Listed records »
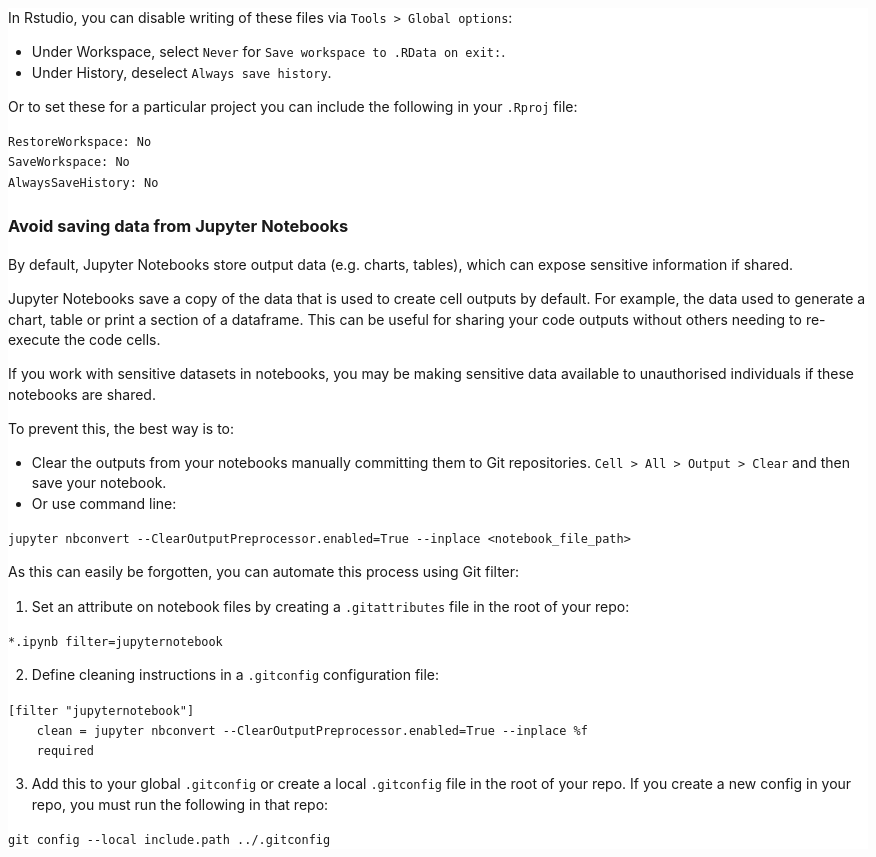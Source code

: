 In Rstudio, you can disable writing of these files via `Tools > Global options`:

* Under Workspace, select `Never` for `Save workspace to .RData on exit:`.
* Under History, deselect `Always save history`.

Or to set these for a particular project you can include the following in your `.Rproj` file:

```none
RestoreWorkspace: No
SaveWorkspace: No
AlwaysSaveHistory: No
```

### Avoid saving data from Jupyter Notebooks

By default, Jupyter Notebooks store output data (e.g. charts, tables), which can expose sensitive information if shared.

Jupyter Notebooks save a copy of the data that is used to create cell outputs by default.
For example, the data used to generate a chart, table or print a section of a dataframe.
This can be useful for sharing your code outputs without others needing to re-execute the code cells.

If you work with sensitive datasets in notebooks, you may be making sensitive data available to unauthorised individuals if these notebooks are  shared.


To prevent this, the best way is to:

- Clear the outputs from your notebooks manually committing them to Git repositories.
`Cell > All > Output > Clear` and then save your notebook.
- Or use command line:

```none
jupyter nbconvert --ClearOutputPreprocessor.enabled=True --inplace <notebook_file_path>
```

As this can easily be forgotten, you can automate this process using Git filter:

1. Set an attribute on notebook files by creating a `.gitattributes` file in the root of your repo:

```none
*.ipynb filter=jupyternotebook
```

2. Define cleaning instructions in a `.gitconfig` configuration file:

```none
[filter "jupyternotebook"]
    clean = jupyter nbconvert --ClearOutputPreprocessor.enabled=True --inplace %f
    required
```

3. Add this to your global `.gitconfig` or create a local `.gitconfig` file in the root of your repo.
If you create a new config in your repo, you must run the following in that repo:

```none
git config --local include.path ../.gitconfig
```
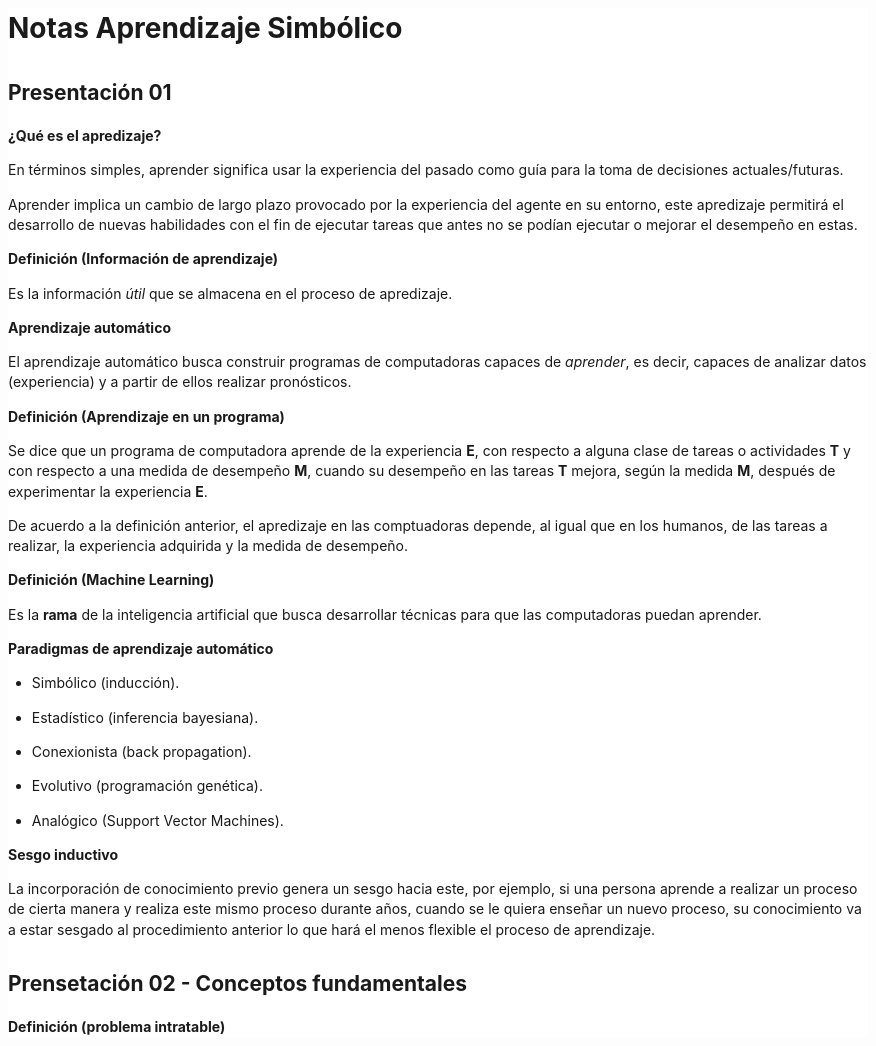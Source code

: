 # Notas Aprendizaje Simbólico

## Presentación 01

**¿Qué es el apredizaje?**

En términos simples, aprender significa usar la experiencia del pasado como guía para la toma de decisiones actuales/futuras.

Aprender implica un cambio de largo plazo provocado por la experiencia del agente en su entorno, este apredizaje permitirá el desarrollo de nuevas habilidades con el fin de ejecutar tareas que antes no se podían ejecutar o mejorar el desempeño en estas.

**Definición (Información de aprendizaje)**

Es la información *útil* que se almacena en el proceso de apredizaje.

**Aprendizaje automático**

El aprendizaje automático busca construir programas de computadoras capaces de *aprender*, es decir, capaces de analizar datos (experiencia) y a partir de ellos realizar pronósticos.

**Definición (Aprendizaje en un programa)**

Se dice que un programa de computadora aprende de la experiencia **E**, con respecto a alguna clase de tareas o actividades **T** y con respecto a una medida de desempeño **M**, cuando su desempeño en las tareas **T** mejora, según la medida **M**, después de experimentar la experiencia **E**.

De acuerdo a la definición anterior, el apredizaje en las comptuadoras depende, al igual que en los humanos, de las tareas a realizar, la experiencia adquirida y la medida de desempeño.

**Definición (Machine Learning)**

Es la **rama** de la inteligencia artificial que busca desarrollar técnicas para que las computadoras puedan aprender.

**Paradigmas de aprendizaje automático**

* Simbólico (inducción).

* Estadístico (inferencia bayesiana).

* Conexionista (back propagation).

* Evolutivo (programación genética).

* Analógico (Support Vector Machines).

**Sesgo inductivo**

La incorporación de conocimiento previo genera un sesgo hacia este, por ejemplo, si una persona aprende a realizar un proceso de cierta manera y realiza este mismo proceso durante años, cuando se le quiera enseñar un nuevo proceso, su conocimiento va a estar sesgado al procedimiento anterior lo que hará el menos flexible el proceso de aprendizaje.

## Prensetación 02 - Conceptos fundamentales

**Definición (problema intratable)**
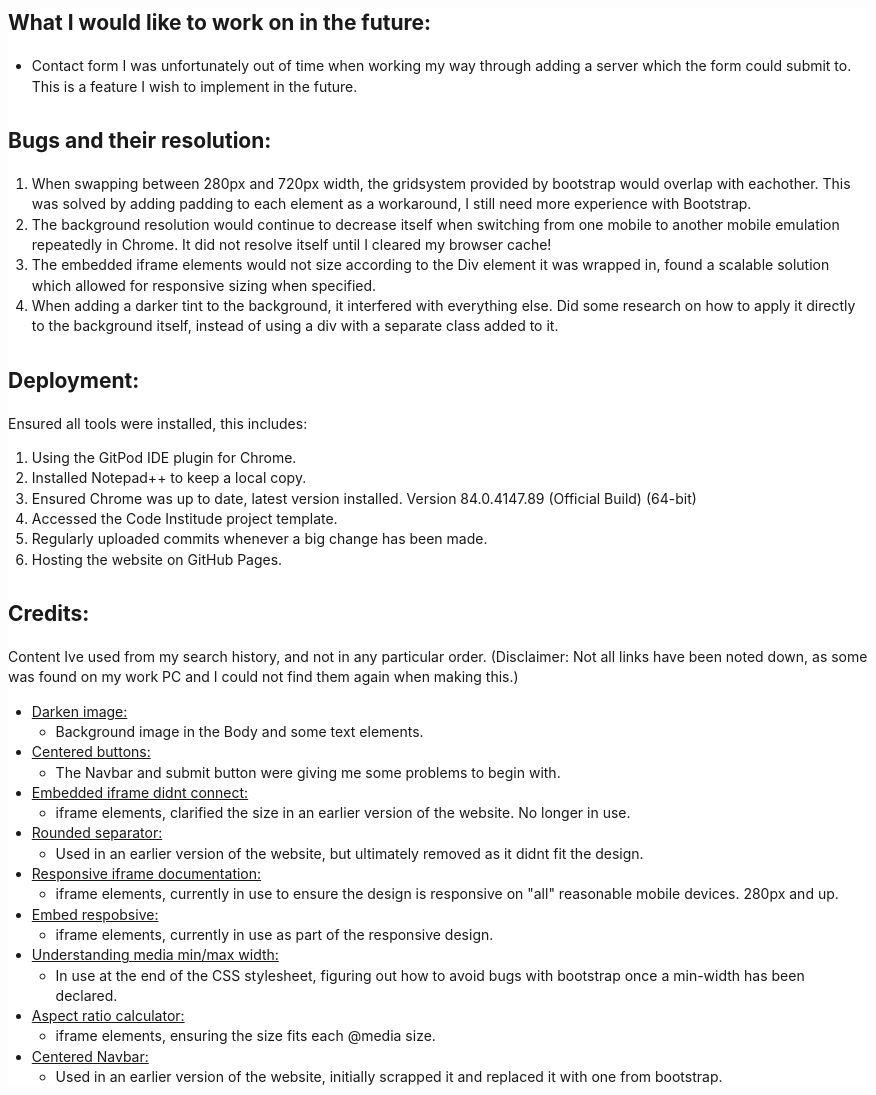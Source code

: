 ## What I would like to work on in the future:
- Contact form
I was unfortunately out of time when working my way through adding a server which the form could submit to.
This is a feature I wish to implement in the future. 


## Bugs and their resolution:
1. 	When swapping between 280px and 720px width, the gridsystem provided by bootstrap would overlap with eachother. This was solved by adding padding to each element as a workaround, I still need more experience with Bootstrap.
2. 	The background resolution would continue to decrease itself when switching from one mobile to another mobile emulation repeatedly in Chrome. It did not resolve itself until I cleared my browser cache!
3. 	The embedded iframe elements would not size according to the Div element it was wrapped in, found a scalable solution which allowed for responsive sizing when specified.
4. 	When adding a darker tint to the background, it interfered with everything else. Did some research on how to apply it directly to the background itself, instead of using a div with a separate class added to it.


## Deployment:
Ensured all tools were installed, this includes:
1. Using the GitPod IDE plugin for Chrome.
2. Installed Notepad++ to keep a local copy.
3. Ensured Chrome was up to date, latest version installed. Version 84.0.4147.89 (Official Build) (64-bit)
4. Accessed the Code Institude project template.
5. Regularly uploaded commits whenever a big change has been made.
6. Hosting the website on GitHub Pages.


## Credits:
Content Ive used from my search history, and not in any particular order.
(Disclaimer: Not all links have been noted down, as some was found on my work PC and I could not find them again when making this.)

- [Darken image:](https://www.geeksforgeeks.org/how-to-darken-an-image-using-css/#:~:text=The%20brightness()%20function%20can,the%20image%20by%20that%20percentage.)
    - Background image in the Body and some text elements. 
- [Centered buttons:](https://stackoverflow.com/questions/22578853/how-to-center-buttons-in-twitter-bootstrap-3)
    - The Navbar and submit button were giving me some problems to begin with.
- [Embedded iframe didnt connect:](https://stackoverflow.com/questions/36337086/my-youtube-video-wont-show-in-iframe)
    - iframe elements, clarified the size in an earlier version of the website. No longer in use.
- [Rounded separator:](https://www.w3schools.com/howto/howto_css_dividers.asp)
    - Used in an earlier version of the website, but ultimately removed as it didnt fit the design.
- [Responsive iframe documentation:](https://blog.theodo.com/2018/01/responsive-iframes-css-trick/)
    - iframe elements, currently in use to ensure the design is responsive on "all" reasonable mobile devices. 280px and up.
- [Embed respobsive:](https://getbootstrap.com/docs/4.0/utilities/embed/)
    - iframe elements, currently in use as part of the responsive design.
- [Understanding media min/max width:](https://stackoverflow.com/questions/13550541/media-min-width-max-width)
    - In use at the end of the CSS stylesheet, figuring out how to avoid bugs with bootstrap once a min-width has been declared.
- [Aspect ratio calculator:](https://calculateaspectratio.com/)
    - iframe elements, ensuring the size fits each @media size. 
- [Centered Navbar:](https://www.websitecodetutorials.com/code/css/css-center-nav.php)
    - Used in an earlier version of the website, initially scrapped it and replaced it with one from bootstrap.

Exercise goal » Retype the data above as given, letting no picture into the copy.

Your response »
Source code

: In Rstudio, you can disable writing of these files via `Tools > Global options`:

* Under Workspace, select `Never` for `Save workspace to .RData on exit:`.
* Under History, deselect `Always save history`.

Or to set these for a particular project you can include the following in your `.Rproj` file:

```none
RestoreWorkspace: No
SaveWorkspace: No
AlwaysSaveHistory: No
```

### Avoid saving data from Jupyter Notebooks

By default, Jupyter Notebooks store output data (e.g. charts, tables), which can expose sensitive information if shared.

Jupyter Notebooks save a copy of the data that is used to create cell outputs by default.
For example, the data used to generate a chart, table or print a section of a dataframe.
This can be useful for sharing your code outputs without others needing to re-execute the code cells.

If you work with sensitive datasets in notebooks, you may be making sensitive data available to unauthorised individuals if these notebooks are  shared.


To prevent this, the best way is to:

- Clear the outputs from your notebooks manually committing them to Git repositories.
`Cell > All > Output > Clear` and then save your notebook.
- Or use command line:

```none
jupyter nbconvert --ClearOutputPreprocessor.enabled=True --inplace <notebook_file_path>
```

As this can easily be forgotten, you can automate this process using Git filter:

1. Set an attribute on notebook files by creating a `.gitattributes` file in the root of your repo:

```none
*.ipynb filter=jupyternotebook
```

2. Define cleaning instructions in a `.gitconfig` configuration file:

```none
[filter "jupyternotebook"]
    clean = jupyter nbconvert --ClearOutputPreprocessor.enabled=True --inplace %f
    required
```

3. Add this to your global `.gitconfig` or create a local `.gitconfig` file in the root of your repo.
If you create a new config in your repo, you must run the following in that repo:

```none
git config --local include.path ../.gitconfig
```
Source code

: # Notas Aprendizaje Simbólico

## Presentación 01

**¿Qué es el apredizaje?**

En términos simples, aprender significa usar la experiencia del pasado como guía para la toma de decisiones actuales/futuras.

Aprender implica un cambio de largo plazo provocado por la experiencia del agente en su entorno, este apredizaje permitirá el desarrollo de nuevas habilidades con el fin de ejecutar tareas que antes no se podían ejecutar o mejorar el desempeño en estas.

**Definición (Información de aprendizaje)**

Es la información *útil* que se almacena en el proceso de apredizaje.

**Aprendizaje automático**

El aprendizaje automático busca construir programas de computadoras capaces de *aprender*, es decir, capaces de analizar datos (experiencia) y a partir de ellos realizar pronósticos.

**Definición (Aprendizaje en un programa)**

Se dice que un programa de computadora aprende de la experiencia **E**, con respecto a alguna clase de tareas o actividades **T** y con respecto a una medida de desempeño **M**, cuando su desempeño en las tareas **T** mejora, según la medida **M**, después de experimentar la experiencia **E**.

De acuerdo a la definición anterior, el apredizaje en las comptuadoras depende, al igual que en los humanos, de las tareas a realizar, la experiencia adquirida y la medida de desempeño.

**Definición (Machine Learning)**

Es la **rama** de la inteligencia artificial que busca desarrollar técnicas para que las computadoras puedan aprender.

**Paradigmas de aprendizaje automático**

* Simbólico (inducción).

* Estadístico (inferencia bayesiana).

* Conexionista (back propagation).

* Evolutivo (programación genética).

* Analógico (Support Vector Machines).

**Sesgo inductivo**

La incorporación de conocimiento previo genera un sesgo hacia este, por ejemplo, si una persona aprende a realizar un proceso de cierta manera y realiza este mismo proceso durante años, cuando se le quiera enseñar un nuevo proceso, su conocimiento va a estar sesgado al procedimiento anterior lo que hará el menos flexible el proceso de aprendizaje.

## Prensetación 02 - Conceptos fundamentales

**Definición (problema intratable)**
Source code

: ## What I would like to work on in the future:
- Contact form
I was unfortunately out of time when working my way through adding a server which the form could submit to.
This is a feature I wish to implement in the future. 


## Bugs and their resolution:
1. 	When swapping between 280px and 720px width, the gridsystem provided by bootstrap would overlap with eachother. This was solved by adding padding to each element as a workaround, I still need more experience with Bootstrap.
2. 	The background resolution would continue to decrease itself when switching from one mobile to another mobile emulation repeatedly in Chrome. It did not resolve itself until I cleared my browser cache!
3. 	The embedded iframe elements would not size according to the Div element it was wrapped in, found a scalable solution which allowed for responsive sizing when specified.
4. 	When adding a darker tint to the background, it interfered with everything else. Did some research on how to apply it directly to the background itself, instead of using a div with a separate class added to it.


## Deployment:
Ensured all tools were installed, this includes:
1. Using the GitPod IDE plugin for Chrome.
2. Installed Notepad++ to keep a local copy.
3. Ensured Chrome was up to date, latest version installed. Version 84.0.4147.89 (Official Build) (64-bit)
4. Accessed the Code Institude project template.
5. Regularly uploaded commits whenever a big change has been made.
6. Hosting the website on GitHub Pages.


## Credits:
Content Ive used from my search history, and not in any particular order.
(Disclaimer: Not all links have been noted down, as some was found on my work PC and I could not find them again when making this.)

- [Darken image:](https://www.geeksforgeeks.org/how-to-darken-an-image-using-css/#:~:text=The%20brightness()%20function%20can,the%20image%20by%20that%20percentage.)
    - Background image in the Body and some text elements. 
- [Centered buttons:](https://stackoverflow.com/questions/22578853/how-to-center-buttons-in-twitter-bootstrap-3)
    - The Navbar and submit button were giving me some problems to begin with.
- [Embedded iframe didnt connect:](https://stackoverflow.com/questions/36337086/my-youtube-video-wont-show-in-iframe)
    - iframe elements, clarified the size in an earlier version of the website. No longer in use.
- [Rounded separator:](https://www.w3schools.com/howto/howto_css_dividers.asp)
    - Used in an earlier version of the website, but ultimately removed as it didnt fit the design.
- [Responsive iframe documentation:](https://blog.theodo.com/2018/01/responsive-iframes-css-trick/)
    - iframe elements, currently in use to ensure the design is responsive on "all" reasonable mobile devices. 280px and up.
- [Embed respobsive:](https://getbootstrap.com/docs/4.0/utilities/embed/)
    - iframe elements, currently in use as part of the responsive design.
- [Understanding media min/max width:](https://stackoverflow.com/questions/13550541/media-min-width-max-width)
    - In use at the end of the CSS stylesheet, figuring out how to avoid bugs with bootstrap once a min-width has been declared.
- [Aspect ratio calculator:](https://calculateaspectratio.com/)
    - iframe elements, ensuring the size fits each @media size. 
- [Centered Navbar:](https://www.websitecodetutorials.com/code/css/css-center-nav.php)
    - Used in an earlier version of the website, initially scrapped it and replaced it with one from bootstrap.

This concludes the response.